Getting invisible ink onto a rube’s fingertips is a difficult thing to do if you don’t have the benefit of a movie plot assisting the process. The ink on the keypad also doesn’t tell you the order in which the keys were pressed, which is a real problem if the passcode isn’t as easy to guess as “Valley Forge.” This DIY device solves both problems with a simple thermal camera. When the mark enters their passcode, their fingers heat up the keys a little bit. If you point a thermal camera at the keypad soon enough, you can see which keys they touched. If your thermal camera is sensitive, you can even see the order in which they pressed the keys by checking the exact temperatures — hottest is the last digit, coldest is the first digit.

That’s possible thanks to the TinkerForge Thermal Imaging Bricklet, which is a module equipped with a FLIR (Forward Looking InfraRed) camera. Like most consumer thermal cameras, that has a low resolution (80x60 pixels). But it is very sensitive, with precision down to 0.01°C. That is enough for to determine the difference between a key pressed 10 seconds ago and a key pressed 11 seconds ago. That Imaging Bricklet connects to a Raspberry Pi Zero 2 through a TinkerForge Master Brick 3.1, which acts as a host for TinkerForge’s range of Bricklet modules. Power comes from a Waveshare UPS HAT and the device displays its thermal analysis on a 3.5” Waveshare LCD screen.

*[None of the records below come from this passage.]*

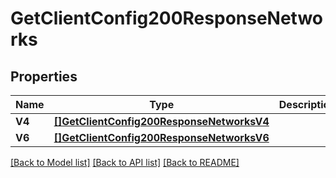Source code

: # GetClientConfig200ResponseNetworks

## Properties

Name | Type | Description | Notes
------------ | ------------- | ------------- | -------------
**V4** | [**[]GetClientConfig200ResponseNetworksV4**](GetClientConfig_200_Response_networks_v4.md) |  | 
**V6** | [**[]GetClientConfig200ResponseNetworksV6**](GetClientConfig_200_Response_networks_v6.md) |  | 

[[Back to Model list]](../README.md#documentation-for-models) [[Back to API list]](../README.md#documentation-for-api-endpoints) [[Back to README]](../README.md)


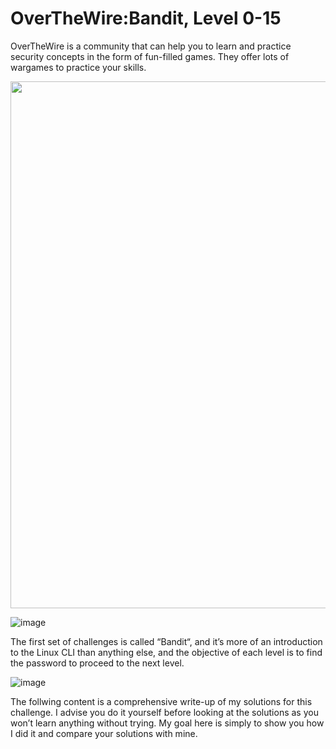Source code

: # OverTheWire:Bandit, Level 0-15
OverTheWire is a community that can help you to learn and practice security concepts in the form of fun-filled games. They offer lots of wargames to practice your skills.

<img align="center" width="1080" height="843" src="https://user-images.githubusercontent.com/84661482/132090123-7d5d695d-fb67-4596-ad81-f0bf3de50cb8.png">

![image](https://user-images.githubusercontent.com/84661482/132090123-7d5d695d-fb67-4596-ad81-f0bf3de50cb8.png)

The first set of challenges is called “Bandit“, and it’s more of an introduction to the Linux CLI than anything else, and the objective of each level is to find the password to proceed to the next level. 

![image](https://user-images.githubusercontent.com/84661482/132090275-179f7caa-ae7d-4662-99b5-049dfb8032dc.png)

The follwing content is a comprehensive write-up of my solutions for this challenge. I advise you do it yourself before looking at the solutions as you won’t learn anything without trying. My goal here is simply to show you how I did it and compare your solutions with mine.


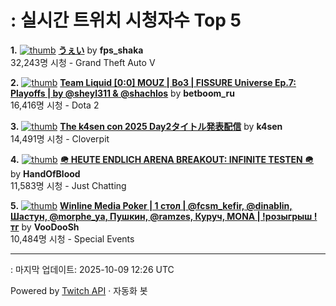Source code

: # : 실시간 트위치 시청자수 Top 5

**1.** [![thumb](https://static-cdn.jtvnw.net/previews-ttv/live_user_fps_shaka-320x180.jpg)](https://twitch.tv/fps_shaka)
**[うぇい](https://twitch.tv/fps_shaka)** by **fps_shaka**<br>32,243명 시청  - Grand Theft Auto V

**2.** [![thumb](https://static-cdn.jtvnw.net/previews-ttv/live_user_betboom_ru-320x180.jpg)](https://twitch.tv/betboom_ru)
**[Team Liquid [0:0] MOUZ | Bo3 | FISSURE Universe Ep.7: Playoffs | by @sheyl311 & @shachlos](https://twitch.tv/betboom_ru)** by **betboom_ru**<br>16,416명 시청  - Dota 2

**3.** [![thumb](https://static-cdn.jtvnw.net/previews-ttv/live_user_k4sen-320x180.jpg)](https://twitch.tv/k4sen)
**[The k4sen con 2025 Day2タイトル発表配信](https://twitch.tv/k4sen)** by **k4sen**<br>14,491명 시청  - Cloverpit

**4.** [![thumb](https://static-cdn.jtvnw.net/previews-ttv/live_user_handofblood-320x180.jpg)](https://twitch.tv/HandOfBlood)
**[🪖 HEUTE ENDLICH ARENA BREAKOUT: INFINITE TESTEN 🪖](https://twitch.tv/HandOfBlood)** by **HandOfBlood**<br>11,583명 시청  - Just Chatting

**5.** [![thumb](https://static-cdn.jtvnw.net/previews-ttv/live_user_voodoosh-320x180.jpg)](https://twitch.tv/VooDooSh)
**[Winline Media Poker | 1 стол | @fcsm_kefir, @dinablin, Шастун, @morphe_ya, Пушкин, @ramzes, Куруч, MONA | !розыгрыш !тг](https://twitch.tv/VooDooSh)** by **VooDooSh**<br>10,484명 시청  - Special Events


---
: 마지막 업데이트: 2025-10-09 12:26 UTC

Powered by [Twitch API](https://dev.twitch.tv/docs/api/reference) · 자동화 봇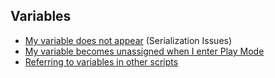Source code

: ## Variables
- [My variable does not appear](Variables/Serialization%20First.md) (Serialization Issues)  
- [My variable becomes unassigned when I enter Play Mode](Variables/GetComponent%20Misuse.md)
- [Referring to variables in other scripts](Variables/Members%20In%20Other%20Scripts.md)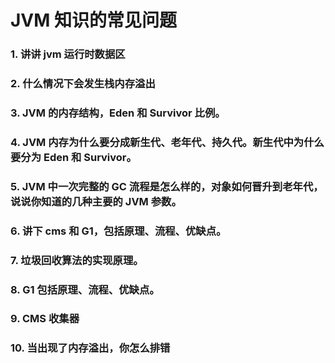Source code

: # JVM 知识的常见问题



### 1. 讲讲 jvm 运行时数据区



### 2. 什么情况下会发生栈内存溢出



### 3. JVM 的内存结构，Eden 和 Survivor 比例。



### 4. JVM 内存为什么要分成新生代、老年代、持久代。新生代中为什么要分为 Eden 和 Survivor。



### 5. JVM 中一次完整的 GC 流程是怎么样的，对象如何晋升到老年代，说说你知道的几种主要的 JVM 参数。



### 6. 讲下 cms 和 G1，包括原理、流程、优缺点。



### 7. 垃圾回收算法的实现原理。



### 8. G1 包括原理、流程、优缺点。



### 9. CMS 收集器



### 10. 当出现了内存溢出，你怎么排错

MrBlack-Magic wrote his own software to analyze the heat signatures and infer their age based on current temperature. For this to work, the keypad probably needs to be a material (like metal) with a high enough specific heat capacity to absorb fingertip heat during a quick press. But that also means that the heat will dissipate soon after, so the hacker must analyze the keypad as quickly possible.

Of course, we don’t condone black hat hacking here anyway and so “real world” practicality is irrelevant. Still, this is a fun project that demonstrates what a clever hacker can do with some off-the-shelf hardware.